*WORK TO BE COMPLETED:* Working from the data below, write out exactly the lines from its first through the line that contains "# Mnesia ACL", both ends included and pictures omitted.
--- START ---
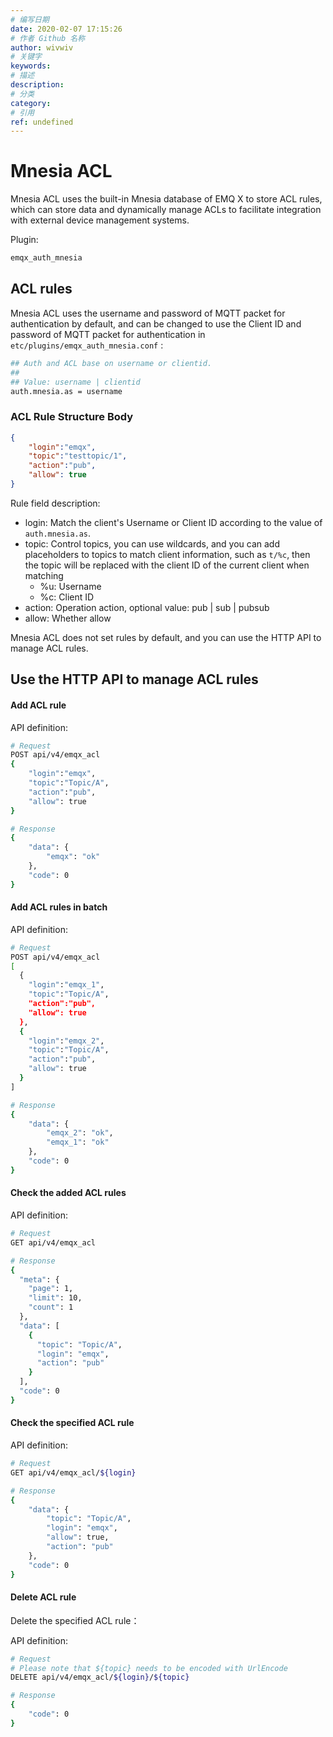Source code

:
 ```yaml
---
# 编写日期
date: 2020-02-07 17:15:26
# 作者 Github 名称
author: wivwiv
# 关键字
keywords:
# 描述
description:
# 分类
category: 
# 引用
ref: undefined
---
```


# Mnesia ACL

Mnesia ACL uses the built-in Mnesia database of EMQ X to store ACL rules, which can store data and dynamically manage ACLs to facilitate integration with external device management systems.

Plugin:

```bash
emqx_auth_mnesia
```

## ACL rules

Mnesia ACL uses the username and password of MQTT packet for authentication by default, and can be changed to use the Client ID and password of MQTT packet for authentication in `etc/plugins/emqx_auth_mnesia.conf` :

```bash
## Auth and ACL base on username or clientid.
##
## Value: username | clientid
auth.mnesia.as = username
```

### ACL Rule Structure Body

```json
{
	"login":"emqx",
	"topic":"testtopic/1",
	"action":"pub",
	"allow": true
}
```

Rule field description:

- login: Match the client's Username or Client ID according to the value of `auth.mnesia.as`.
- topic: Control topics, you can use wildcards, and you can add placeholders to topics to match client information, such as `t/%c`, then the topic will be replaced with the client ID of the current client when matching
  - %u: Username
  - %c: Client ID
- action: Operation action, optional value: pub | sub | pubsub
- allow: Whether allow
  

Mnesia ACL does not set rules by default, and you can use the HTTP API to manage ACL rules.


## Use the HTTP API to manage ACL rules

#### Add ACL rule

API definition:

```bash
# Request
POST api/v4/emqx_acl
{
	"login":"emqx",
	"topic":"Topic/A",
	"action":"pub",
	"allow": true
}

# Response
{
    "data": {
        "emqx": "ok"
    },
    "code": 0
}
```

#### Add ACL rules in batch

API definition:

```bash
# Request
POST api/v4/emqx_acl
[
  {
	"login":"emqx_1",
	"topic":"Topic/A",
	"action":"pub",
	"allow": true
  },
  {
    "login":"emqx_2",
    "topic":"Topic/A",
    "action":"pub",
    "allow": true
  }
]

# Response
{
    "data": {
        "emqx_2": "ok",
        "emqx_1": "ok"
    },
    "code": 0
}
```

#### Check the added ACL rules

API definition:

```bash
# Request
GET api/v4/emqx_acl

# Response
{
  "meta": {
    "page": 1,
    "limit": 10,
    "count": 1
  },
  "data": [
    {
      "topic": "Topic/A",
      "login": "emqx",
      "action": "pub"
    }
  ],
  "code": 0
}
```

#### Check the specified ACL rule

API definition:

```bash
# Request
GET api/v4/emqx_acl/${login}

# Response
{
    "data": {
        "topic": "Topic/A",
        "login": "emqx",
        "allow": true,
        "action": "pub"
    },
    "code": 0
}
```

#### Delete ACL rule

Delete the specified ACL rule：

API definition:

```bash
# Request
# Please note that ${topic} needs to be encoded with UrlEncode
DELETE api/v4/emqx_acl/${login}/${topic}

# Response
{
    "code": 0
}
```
--- END ---
*WRITTEN RESPONSE:*
Source code

:
 ```yaml
---
# 编写日期
date: 2020-02-07 17:15:26
# 作者 Github 名称
author: wivwiv
# 关键字
keywords:
# 描述
description:
# 分类
category: 
# 引用
ref: undefined
---
```


# Mnesia ACL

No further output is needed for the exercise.